--- START ---

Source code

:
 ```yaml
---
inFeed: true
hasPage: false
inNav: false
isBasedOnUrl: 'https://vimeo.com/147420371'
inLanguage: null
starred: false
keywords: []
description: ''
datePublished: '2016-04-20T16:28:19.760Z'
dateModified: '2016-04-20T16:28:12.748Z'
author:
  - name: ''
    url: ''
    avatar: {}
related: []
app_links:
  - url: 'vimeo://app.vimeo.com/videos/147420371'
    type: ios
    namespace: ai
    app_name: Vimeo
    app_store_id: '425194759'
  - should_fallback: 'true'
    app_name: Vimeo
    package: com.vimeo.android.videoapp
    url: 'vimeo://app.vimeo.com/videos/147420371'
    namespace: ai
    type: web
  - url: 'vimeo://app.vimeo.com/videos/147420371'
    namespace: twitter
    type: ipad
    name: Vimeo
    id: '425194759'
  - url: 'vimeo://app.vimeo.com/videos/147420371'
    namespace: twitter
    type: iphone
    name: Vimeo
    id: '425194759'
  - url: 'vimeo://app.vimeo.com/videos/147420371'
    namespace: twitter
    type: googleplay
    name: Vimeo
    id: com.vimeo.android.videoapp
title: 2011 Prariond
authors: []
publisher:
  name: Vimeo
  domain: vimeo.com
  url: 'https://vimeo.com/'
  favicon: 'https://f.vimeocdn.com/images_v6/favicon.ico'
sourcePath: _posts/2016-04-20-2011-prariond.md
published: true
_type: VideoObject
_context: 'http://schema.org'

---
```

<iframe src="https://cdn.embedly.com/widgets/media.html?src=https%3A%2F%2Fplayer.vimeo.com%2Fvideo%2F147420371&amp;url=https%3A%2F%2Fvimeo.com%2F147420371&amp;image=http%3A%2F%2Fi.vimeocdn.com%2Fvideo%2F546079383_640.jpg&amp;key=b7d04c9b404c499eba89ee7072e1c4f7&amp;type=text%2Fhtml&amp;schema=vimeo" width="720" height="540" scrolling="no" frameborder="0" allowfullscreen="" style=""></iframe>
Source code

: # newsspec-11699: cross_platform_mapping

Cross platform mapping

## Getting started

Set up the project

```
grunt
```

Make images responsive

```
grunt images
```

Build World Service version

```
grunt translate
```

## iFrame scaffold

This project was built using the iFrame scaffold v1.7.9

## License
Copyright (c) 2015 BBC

--- END ---

In the material above, find every line with the word "true" and show it.

- _Expected answer_:
inFeed: true
  - should_fallback: 'true'
published: true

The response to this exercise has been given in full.